Now a nationwide survey (in Chinese), released last Wednesday by the China Institute of Education and Social Development, has captured in numbers the public sentiment toward the initiative and its impact on education in China. After polling nearly 1.7 million people affected by the reforms, including 229,361 teachers and more than 1 million parents across 31 provinces, the Beijing-based think tank found that although 90% of respondents were in favor of the policy changes, there still exists a set of “difficulties and challenges.”
Among the good news for students in China, nearly 70% of parents who took the survey reported better sleep quality for their school-aged children. The survey discovered that primary school students got 9.3 hours of sleep on average on weeknights, roughly an hour more than middle school students. Roughly 83% of students surveyed said they hadn’t taken any off-campus tutoring classes since the crackdown on private education.
Because schools were required to reduce homework stress, about 82% of students said they were able to finish the majority of their assignments at school. But that doesn’t mean schoolteachers are doing less. In fact, it’s quite the opposite. According to the survey, 74% of teachers said they had to spend more time designing “high-quality” homework that’s more engaging and effective than before. 47% of them said they were in the classroom for more than 40 hours a week, whereas 60% of them complained about too much work outside regular school hours. More than 70% of teachers pointed out that “duties unrelated to teaching” were taking up too much of their energy, but they didn’t specify what exact responsibilities they wanted to be freed from.
When it comes to the implications of the “double reduction” policy for Chinese teachers, the report’s findings are not entirely unexpected. After the reforms effectively removed private tutoring companies from the picture, the burden of after-school childcare and extracurricular learning naturally fell on parents and schools. In cities like Shanghai and Beijing, government-funded programs were established to fill the gap. On online platforms built by local officials, students are given access to free tutoring services by their teachers at school and pre-recorded videos of classes.
Although participation is not mandatory for teachers, those who join the platforms are promised financial benefits and better promotion prospects based on their performance. In Beijing, for example, teachers were told that they could earn a compensation of up to 50,000 yuan ($7,910) each semester for tutoring on those platforms.
However, the survey discovered that the financial reward didn’t materialize for everyone.

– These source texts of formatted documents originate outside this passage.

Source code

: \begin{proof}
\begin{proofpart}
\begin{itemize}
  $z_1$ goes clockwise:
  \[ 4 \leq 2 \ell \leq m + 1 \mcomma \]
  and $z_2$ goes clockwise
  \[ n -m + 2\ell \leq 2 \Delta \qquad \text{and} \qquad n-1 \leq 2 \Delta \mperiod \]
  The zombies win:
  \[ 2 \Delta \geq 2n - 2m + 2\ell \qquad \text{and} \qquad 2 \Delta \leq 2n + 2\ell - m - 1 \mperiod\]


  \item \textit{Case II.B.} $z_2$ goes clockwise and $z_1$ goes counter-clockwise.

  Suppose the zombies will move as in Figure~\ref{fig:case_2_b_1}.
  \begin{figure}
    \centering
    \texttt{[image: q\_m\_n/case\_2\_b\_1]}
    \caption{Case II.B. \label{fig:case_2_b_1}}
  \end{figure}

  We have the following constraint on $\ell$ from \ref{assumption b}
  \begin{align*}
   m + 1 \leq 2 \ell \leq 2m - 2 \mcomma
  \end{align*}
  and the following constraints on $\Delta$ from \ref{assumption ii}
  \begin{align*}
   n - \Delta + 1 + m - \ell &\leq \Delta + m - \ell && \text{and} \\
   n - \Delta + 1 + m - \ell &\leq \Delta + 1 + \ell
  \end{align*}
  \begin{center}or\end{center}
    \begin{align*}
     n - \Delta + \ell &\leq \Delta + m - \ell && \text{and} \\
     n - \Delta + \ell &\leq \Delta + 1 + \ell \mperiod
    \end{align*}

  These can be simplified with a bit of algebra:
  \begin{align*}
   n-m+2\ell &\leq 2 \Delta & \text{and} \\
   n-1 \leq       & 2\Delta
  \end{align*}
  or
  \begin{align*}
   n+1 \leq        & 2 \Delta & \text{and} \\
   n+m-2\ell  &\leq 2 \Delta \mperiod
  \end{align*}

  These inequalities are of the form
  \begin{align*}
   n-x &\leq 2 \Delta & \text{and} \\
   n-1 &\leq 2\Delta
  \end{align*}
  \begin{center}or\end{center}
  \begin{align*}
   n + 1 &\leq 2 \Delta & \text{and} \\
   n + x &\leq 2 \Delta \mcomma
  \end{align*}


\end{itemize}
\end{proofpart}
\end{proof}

About 12.7% of schools said they received no funding to properly pay for their teacher’s work in after-school programs, and nearly 20% of instructors said they never received compensation for their teaching on government-backed platforms.
And while Beijing’s education overhaul partially achieved its objective of making Chinese students work less and sleep more through regulatory reforms, it seems to have fallen short of fundamentally changing the competitive nature of China’s education system and eliminating parental anxiety over their children’s academic careers: More than half of students cited “family expectations” as the primary source of their stress. Over 90% of parents said they wanted their children to go to traditional college, with about 30% of them voicing a strong bias against career training programs despite China’s ongoing efforts to improve vocational education.